The entries below should be transcribed exactly, every one of them.

[Saved data entries]

>>>>

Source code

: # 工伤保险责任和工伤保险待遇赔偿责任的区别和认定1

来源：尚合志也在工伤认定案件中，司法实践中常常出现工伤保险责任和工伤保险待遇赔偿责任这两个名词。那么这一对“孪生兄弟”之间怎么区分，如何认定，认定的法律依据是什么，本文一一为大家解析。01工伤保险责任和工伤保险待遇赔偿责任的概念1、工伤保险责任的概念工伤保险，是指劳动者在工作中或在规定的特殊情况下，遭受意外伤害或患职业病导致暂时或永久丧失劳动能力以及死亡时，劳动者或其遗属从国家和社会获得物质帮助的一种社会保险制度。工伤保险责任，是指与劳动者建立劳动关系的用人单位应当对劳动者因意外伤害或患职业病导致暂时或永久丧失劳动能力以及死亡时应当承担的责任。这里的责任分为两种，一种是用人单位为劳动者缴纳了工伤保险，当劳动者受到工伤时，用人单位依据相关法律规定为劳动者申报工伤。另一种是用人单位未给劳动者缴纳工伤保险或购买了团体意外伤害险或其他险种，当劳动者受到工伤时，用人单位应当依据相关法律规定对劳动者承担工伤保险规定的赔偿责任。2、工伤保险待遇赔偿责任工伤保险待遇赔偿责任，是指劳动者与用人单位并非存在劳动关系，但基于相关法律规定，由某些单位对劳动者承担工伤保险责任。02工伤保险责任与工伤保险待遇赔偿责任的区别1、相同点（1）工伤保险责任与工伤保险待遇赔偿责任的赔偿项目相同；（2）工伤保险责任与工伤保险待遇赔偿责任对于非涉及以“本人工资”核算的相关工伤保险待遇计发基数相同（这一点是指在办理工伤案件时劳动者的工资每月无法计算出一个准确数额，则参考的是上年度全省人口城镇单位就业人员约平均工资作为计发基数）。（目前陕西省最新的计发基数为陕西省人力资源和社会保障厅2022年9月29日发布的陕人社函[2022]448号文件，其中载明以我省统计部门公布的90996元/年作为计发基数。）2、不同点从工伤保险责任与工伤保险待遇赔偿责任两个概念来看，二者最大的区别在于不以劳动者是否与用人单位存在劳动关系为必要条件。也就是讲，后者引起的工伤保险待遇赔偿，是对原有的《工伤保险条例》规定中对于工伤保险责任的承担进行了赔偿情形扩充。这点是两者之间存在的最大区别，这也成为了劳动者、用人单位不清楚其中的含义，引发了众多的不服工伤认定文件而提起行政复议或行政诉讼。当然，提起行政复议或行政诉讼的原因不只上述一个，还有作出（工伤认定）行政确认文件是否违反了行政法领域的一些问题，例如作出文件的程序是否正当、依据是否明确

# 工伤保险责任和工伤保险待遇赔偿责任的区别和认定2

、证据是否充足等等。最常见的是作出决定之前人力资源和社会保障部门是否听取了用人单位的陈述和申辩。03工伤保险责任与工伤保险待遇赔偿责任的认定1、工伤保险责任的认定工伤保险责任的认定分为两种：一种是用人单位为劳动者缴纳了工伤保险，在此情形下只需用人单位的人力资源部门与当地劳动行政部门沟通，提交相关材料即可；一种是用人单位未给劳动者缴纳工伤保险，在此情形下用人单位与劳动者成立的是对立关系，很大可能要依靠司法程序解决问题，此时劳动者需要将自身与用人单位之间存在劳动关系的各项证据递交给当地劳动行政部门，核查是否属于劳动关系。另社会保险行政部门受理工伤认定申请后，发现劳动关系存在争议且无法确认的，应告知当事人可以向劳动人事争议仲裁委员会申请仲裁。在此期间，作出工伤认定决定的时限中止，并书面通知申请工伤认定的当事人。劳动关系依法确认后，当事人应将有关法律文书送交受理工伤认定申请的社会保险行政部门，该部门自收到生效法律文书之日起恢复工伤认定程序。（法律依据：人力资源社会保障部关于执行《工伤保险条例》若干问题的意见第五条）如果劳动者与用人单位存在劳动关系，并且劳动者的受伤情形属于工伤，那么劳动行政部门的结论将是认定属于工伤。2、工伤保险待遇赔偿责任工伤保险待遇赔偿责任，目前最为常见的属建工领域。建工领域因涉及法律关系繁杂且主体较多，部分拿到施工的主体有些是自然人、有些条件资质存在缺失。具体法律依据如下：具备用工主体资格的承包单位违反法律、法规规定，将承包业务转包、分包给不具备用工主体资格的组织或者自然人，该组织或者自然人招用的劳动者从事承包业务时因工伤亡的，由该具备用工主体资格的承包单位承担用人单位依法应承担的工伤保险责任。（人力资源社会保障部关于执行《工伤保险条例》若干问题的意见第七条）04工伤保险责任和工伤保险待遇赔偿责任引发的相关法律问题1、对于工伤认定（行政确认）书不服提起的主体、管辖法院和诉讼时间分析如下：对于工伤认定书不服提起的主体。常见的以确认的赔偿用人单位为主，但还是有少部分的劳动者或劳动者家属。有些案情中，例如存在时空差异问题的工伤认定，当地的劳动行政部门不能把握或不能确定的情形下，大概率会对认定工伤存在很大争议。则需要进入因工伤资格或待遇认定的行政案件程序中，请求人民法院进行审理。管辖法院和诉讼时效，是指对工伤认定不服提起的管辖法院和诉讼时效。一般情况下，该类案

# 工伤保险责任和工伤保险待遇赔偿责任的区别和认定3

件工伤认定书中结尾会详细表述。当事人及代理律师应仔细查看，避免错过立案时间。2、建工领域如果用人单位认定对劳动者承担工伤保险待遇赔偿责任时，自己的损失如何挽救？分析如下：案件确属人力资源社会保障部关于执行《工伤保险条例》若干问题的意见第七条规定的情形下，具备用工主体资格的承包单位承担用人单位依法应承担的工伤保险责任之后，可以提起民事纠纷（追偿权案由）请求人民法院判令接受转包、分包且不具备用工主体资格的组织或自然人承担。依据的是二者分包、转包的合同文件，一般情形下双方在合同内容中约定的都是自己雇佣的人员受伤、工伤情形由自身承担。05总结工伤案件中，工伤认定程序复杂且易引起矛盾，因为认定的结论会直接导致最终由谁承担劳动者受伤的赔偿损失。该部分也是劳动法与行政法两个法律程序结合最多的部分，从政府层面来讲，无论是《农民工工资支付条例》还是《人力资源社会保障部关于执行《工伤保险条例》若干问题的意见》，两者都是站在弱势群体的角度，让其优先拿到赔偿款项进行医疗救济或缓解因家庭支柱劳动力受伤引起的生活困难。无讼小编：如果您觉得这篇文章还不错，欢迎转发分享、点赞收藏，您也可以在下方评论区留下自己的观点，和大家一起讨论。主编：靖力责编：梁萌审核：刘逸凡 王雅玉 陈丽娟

<<<<

*EXPECTED ANSWER*
Source code

: # 工伤保险责任和工伤保险待遇赔偿责任的区别和认定1

来源：尚合志也在工伤认定案件中，司法实践中常常出现工伤保险责任和工伤保险待遇赔偿责任这两个名词。那么这一对“孪生兄弟”之间怎么区分，如何认定，认定的法律依据是什么，本文一一为大家解析。01工伤保险责任和工伤保险待遇赔偿责任的概念1、工伤保险责任的概念工伤保险，是指劳动者在工作中或在规定的特殊情况下，遭受意外伤害或患职业病导致暂时或永久丧失劳动能力以及死亡时，劳动者或其遗属从国家和社会获得物质帮助的一种社会保险制度。工伤保险责任，是指与劳动者建立劳动关系的用人单位应当对劳动者因意外伤害或患职业病导致暂时或永久丧失劳动能力以及死亡时应当承担的责任。这里的责任分为两种，一种是用人单位为劳动者缴纳了工伤保险，当劳动者受到工伤时，用人单位依据相关法律规定为劳动者申报工伤。另一种是用人单位未给劳动者缴纳工伤保险或购买了团体意外伤害险或其他险种，当劳动者受到工伤时，用人单位应当依据相关法律规定对劳动者承担工伤保险规定的赔偿责任。2、工伤保险待遇赔偿责任工伤保险待遇赔偿责任，是指劳动者与用人单位并非存在劳动关系，但基于相关法律规定，由某些单位对劳动者承担工伤保险责任。02工伤保险责任与工伤保险待遇赔偿责任的区别1、相同点（1）工伤保险责任与工伤保险待遇赔偿责任的赔偿项目相同；（2）工伤保险责任与工伤保险待遇赔偿责任对于非涉及以“本人工资”核算的相关工伤保险待遇计发基数相同（这一点是指在办理工伤案件时劳动者的工资每月无法计算出一个准确数额，则参考的是上年度全省人口城镇单位就业人员约平均工资作为计发基数）。（目前陕西省最新的计发基数为陕西省人力资源和社会保障厅2022年9月29日发布的陕人社函[2022]448号文件，其中载明以我省统计部门公布的90996元/年作为计发基数。）2、不同点从工伤保险责任与工伤保险待遇赔偿责任两个概念来看，二者最大的区别在于不以劳动者是否与用人单位存在劳动关系为必要条件。也就是讲，后者引起的工伤保险待遇赔偿，是对原有的《工伤保险条例》规定中对于工伤保险责任的承担进行了赔偿情形扩充。这点是两者之间存在的最大区别，这也成为了劳动者、用人单位不清楚其中的含义，引发了众多的不服工伤认定文件而提起行政复议或行政诉讼。当然，提起行政复议或行政诉讼的原因不只上述一个，还有作出（工伤认定）行政确认文件是否违反了行政法领域的一些问题，例如作出文件的程序是否正当、依据是否明确

# 工伤保险责任和工伤保险待遇赔偿责任的区别和认定2

、证据是否充足等等。最常见的是作出决定之前人力资源和社会保障部门是否听取了用人单位的陈述和申辩。03工伤保险责任与工伤保险待遇赔偿责任的认定1、工伤保险责任的认定工伤保险责任的认定分为两种：一种是用人单位为劳动者缴纳了工伤保险，在此情形下只需用人单位的人力资源部门与当地劳动行政部门沟通，提交相关材料即可；一种是用人单位未给劳动者缴纳工伤保险，在此情形下用人单位与劳动者成立的是对立关系，很大可能要依靠司法程序解决问题，此时劳动者需要将自身与用人单位之间存在劳动关系的各项证据递交给当地劳动行政部门，核查是否属于劳动关系。另社会保险行政部门受理工伤认定申请后，发现劳动关系存在争议且无法确认的，应告知当事人可以向劳动人事争议仲裁委员会申请仲裁。在此期间，作出工伤认定决定的时限中止，并书面通知申请工伤认定的当事人。劳动关系依法确认后，当事人应将有关法律文书送交受理工伤认定申请的社会保险行政部门，该部门自收到生效法律文书之日起恢复工伤认定程序。（法律依据：人力资源社会保障部关于执行《工伤保险条例》若干问题的意见第五条）如果劳动者与用人单位存在劳动关系，并且劳动者的受伤情形属于工伤，那么劳动行政部门的结论将是认定属于工伤。2、工伤保险待遇赔偿责任工伤保险待遇赔偿责任，目前最为常见的属建工领域。建工领域因涉及法律关系繁杂且主体较多，部分拿到施工的主体有些是自然人、有些条件资质存在缺失。具体法律依据如下：具备用工主体资格的承包单位违反法律、法规规定，将承包业务转包、分包给不具备用工主体资格的组织或者自然人，该组织或者自然人招用的劳动者从事承包业务时因工伤亡的，由该具备用工主体资格的承包单位承担用人单位依法应承担的工伤保险责任。（人力资源社会保障部关于执行《工伤保险条例》若干问题的意见第七条）04工伤保险责任和工伤保险待遇赔偿责任引发的相关法律问题1、对于工伤认定（行政确认）书不服提起的主体、管辖法院和诉讼时间分析如下：对于工伤认定书不服提起的主体。常见的以确认的赔偿用人单位为主，但还是有少部分的劳动者或劳动者家属。有些案情中，例如存在时空差异问题的工伤认定，当地的劳动行政部门不能把握或不能确定的情形下，大概率会对认定工伤存在很大争议。则需要进入因工伤资格或待遇认定的行政案件程序中，请求人民法院进行审理。管辖法院和诉讼时效，是指对工伤认定不服提起的管辖法院和诉讼时效。一般情况下，该类案

# 工伤保险责任和工伤保险待遇赔偿责任的区别和认定3

件工伤认定书中结尾会详细表述。当事人及代理律师应仔细查看，避免错过立案时间。2、建工领域如果用人单位认定对劳动者承担工伤保险待遇赔偿责任时，自己的损失如何挽救？分析如下：案件确属人力资源社会保障部关于执行《工伤保险条例》若干问题的意见第七条规定的情形下，具备用工主体资格的承包单位承担用人单位依法应承担的工伤保险责任之后，可以提起民事纠纷（追偿权案由）请求人民法院判令接受转包、分包且不具备用工主体资格的组织或自然人承担。依据的是二者分包、转包的合同文件，一般情形下双方在合同内容中约定的都是自己雇佣的人员受伤、工伤情形由自身承担。05总结工伤案件中，工伤认定程序复杂且易引起矛盾，因为认定的结论会直接导致最终由谁承担劳动者受伤的赔偿损失。该部分也是劳动法与行政法两个法律程序结合最多的部分，从政府层面来讲，无论是《农民工工资支付条例》还是《人力资源社会保障部关于执行《工伤保险条例》若干问题的意见》，两者都是站在弱势群体的角度，让其优先拿到赔偿款项进行医疗救济或缓解因家庭支柱劳动力受伤引起的生活困难。无讼小编：如果您觉得这篇文章还不错，欢迎转发分享、点赞收藏，您也可以在下方评论区留下自己的观点，和大家一起讨论。主编：靖力责编：梁萌审核：刘逸凡 王雅玉 陈丽娟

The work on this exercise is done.